Task prompt
Could you transcribe the material below exactly, without leaving out a single line?

=-=-=-=-=

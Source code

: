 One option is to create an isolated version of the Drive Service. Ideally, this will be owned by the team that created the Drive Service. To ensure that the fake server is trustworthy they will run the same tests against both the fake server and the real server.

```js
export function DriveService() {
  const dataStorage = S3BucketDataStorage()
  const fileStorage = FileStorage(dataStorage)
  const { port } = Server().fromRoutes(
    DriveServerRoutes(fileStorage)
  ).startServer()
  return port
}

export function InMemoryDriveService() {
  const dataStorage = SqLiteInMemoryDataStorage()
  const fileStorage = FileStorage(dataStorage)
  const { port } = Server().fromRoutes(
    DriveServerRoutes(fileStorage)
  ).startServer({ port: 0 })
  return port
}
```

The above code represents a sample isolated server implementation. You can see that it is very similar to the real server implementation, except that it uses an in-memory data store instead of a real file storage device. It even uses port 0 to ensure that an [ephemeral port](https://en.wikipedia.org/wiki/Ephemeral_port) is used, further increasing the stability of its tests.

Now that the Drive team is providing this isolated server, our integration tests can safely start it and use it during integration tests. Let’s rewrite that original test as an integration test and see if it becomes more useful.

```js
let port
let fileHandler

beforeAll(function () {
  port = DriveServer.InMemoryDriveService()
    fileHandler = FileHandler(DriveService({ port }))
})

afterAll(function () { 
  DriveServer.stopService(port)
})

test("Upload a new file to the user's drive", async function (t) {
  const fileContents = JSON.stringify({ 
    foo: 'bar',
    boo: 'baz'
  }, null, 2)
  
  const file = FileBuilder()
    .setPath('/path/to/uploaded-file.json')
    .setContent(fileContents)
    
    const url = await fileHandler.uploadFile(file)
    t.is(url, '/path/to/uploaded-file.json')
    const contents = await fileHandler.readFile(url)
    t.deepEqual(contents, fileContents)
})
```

=-=-=-=-=

Answer to the problem
Source code

: One option is to create an isolated version of the Drive Service. Ideally, this will be owned by the team that created the Drive Service. To ensure that the fake server is trustworthy they will run the same tests against both the fake server and the real server.

```js
export function DriveService() {
  const dataStorage = S3BucketDataStorage()
  const fileStorage = FileStorage(dataStorage)
  const { port } = Server().fromRoutes(
    DriveServerRoutes(fileStorage)
  ).startServer()
  return port
}

export function InMemoryDriveService() {
  const dataStorage = SqLiteInMemoryDataStorage()
  const fileStorage = FileStorage(dataStorage)
  const { port } = Server().fromRoutes(
    DriveServerRoutes(fileStorage)
  ).startServer({ port: 0 })
  return port
}
```

The above code represents a sample isolated server implementation. You can see that it is very similar to the real server implementation, except that it uses an in-memory data store instead of a real file storage device. It even uses port 0 to ensure that an [ephemeral port](https://en.wikipedia.org/wiki/Ephemeral_port) is used, further increasing the stability of its tests.

Now that the Drive team is providing this isolated server, our integration tests can safely start it and use it during integration tests. Let’s rewrite that original test as an integration test and see if it becomes more useful.

```js
let port
let fileHandler

beforeAll(function () {
  port = DriveServer.InMemoryDriveService()
    fileHandler = FileHandler(DriveService({ port }))
})

afterAll(function () { 
  DriveServer.stopService(port)
})

test("Upload a new file to the user's drive", async function (t) {
  const fileContents = JSON.stringify({ 
    foo: 'bar',
    boo: 'baz'
  }, null, 2)
  
  const file = FileBuilder()
    .setPath('/path/to/uploaded-file.json')
    .setContent(fileContents)
    
    const url = await fileHandler.uploadFile(file)
    t.is(url, '/path/to/uploaded-file.json')
    const contents = await fileHandler.readFile(url)
    t.deepEqual(contents, fileContents)
})
```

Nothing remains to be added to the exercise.